## EXERCISE DESCRIPTION
Word for word, set down every line of the entries below from the line with "### Authorization" to the line with "[[Back to top]](#)", including both, and no other line.

[Start of Attachment]

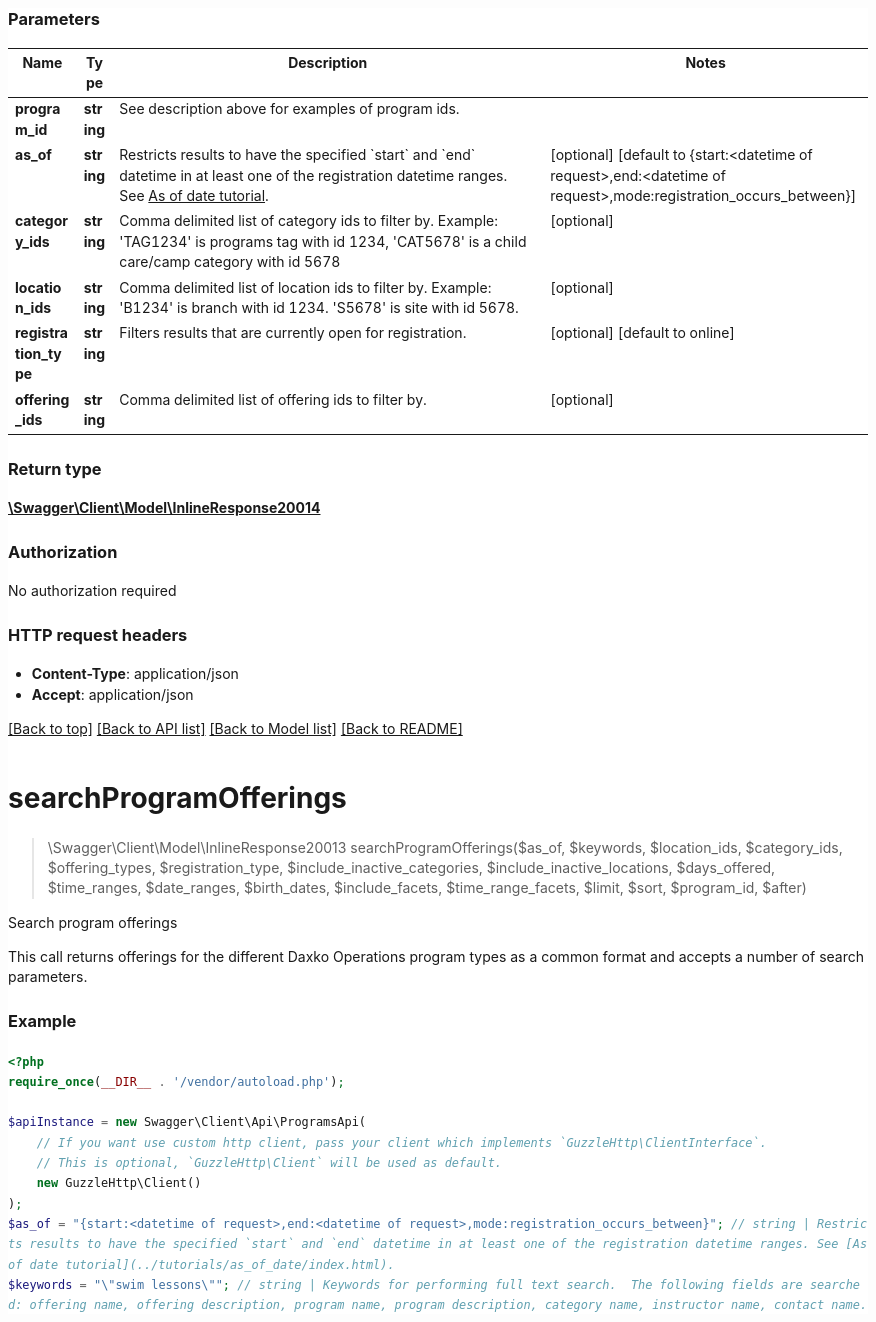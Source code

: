 
### Parameters

Name | Type | Description  | Notes
------------- | ------------- | ------------- | -------------
 **program_id** | **string**| See description above for examples of program ids. |
 **as_of** | **string**| Restricts results to have the specified &#x60;start&#x60; and &#x60;end&#x60; datetime in at least one of the registration datetime ranges. See [As of date tutorial]({{sitedir}}/tutorials/as_of_date/index.html). | [optional] [default to {start:&lt;datetime of request&gt;,end:&lt;datetime of request&gt;,mode:registration_occurs_between}]
 **category_ids** | **string**| Comma delimited list of category ids to filter by.  Example: &#39;TAG1234&#39; is programs tag with id 1234, &#39;CAT5678&#39; is a child care/camp category with id 5678 | [optional]
 **location_ids** | **string**| Comma delimited list of location ids to filter by.  Example: &#39;B1234&#39; is branch with id 1234.  &#39;S5678&#39; is site with id 5678. | [optional]
 **registration_type** | **string**| Filters results that are currently open for registration. | [optional] [default to online]
 **offering_ids** | **string**| Comma delimited list of offering ids to filter by. | [optional]

### Return type

[**\Swagger\Client\Model\InlineResponse20014**](../Model/InlineResponse20014.md)

### Authorization

No authorization required

### HTTP request headers

 - **Content-Type**: application/json
 - **Accept**: application/json

[[Back to top]](#) [[Back to API list]](../../README.md#documentation-for-api-endpoints) [[Back to Model list]](../../README.md#documentation-for-models) [[Back to README]](../../README.md)

# **searchProgramOfferings**
> \Swagger\Client\Model\InlineResponse20013 searchProgramOfferings($as_of, $keywords, $location_ids, $category_ids, $offering_types, $registration_type, $include_inactive_categories, $include_inactive_locations, $days_offered, $time_ranges, $date_ranges, $birth_dates, $include_facets, $time_range_facets, $limit, $sort, $program_id, $after)

Search program offerings

This call returns offerings for the different Daxko Operations program types as a common format and accepts a number of search parameters.

### Example
```php
<?php
require_once(__DIR__ . '/vendor/autoload.php');

$apiInstance = new Swagger\Client\Api\ProgramsApi(
    // If you want use custom http client, pass your client which implements `GuzzleHttp\ClientInterface`.
    // This is optional, `GuzzleHttp\Client` will be used as default.
    new GuzzleHttp\Client()
);
$as_of = "{start:<datetime of request>,end:<datetime of request>,mode:registration_occurs_between}"; // string | Restricts results to have the specified `start` and `end` datetime in at least one of the registration datetime ranges. See [As of date tutorial](../tutorials/as_of_date/index.html).
$keywords = "\"swim lessons\""; // string | Keywords for performing full text search.  The following fields are searched: offering name, offering description, program name, program description, category name, instructor name, contact name.
```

[End of Attachment]

## EXPECTED ANSWER
### Authorization

No authorization required

### HTTP request headers

 - **Content-Type**: application/json
 - **Accept**: application/json

[[Back to top]](#) [[Back to API list]](../../README.md#documentation-for-api-endpoints) [[Back to Model list]](../../README.md#documentation-for-models) [[Back to README]](../../README.md)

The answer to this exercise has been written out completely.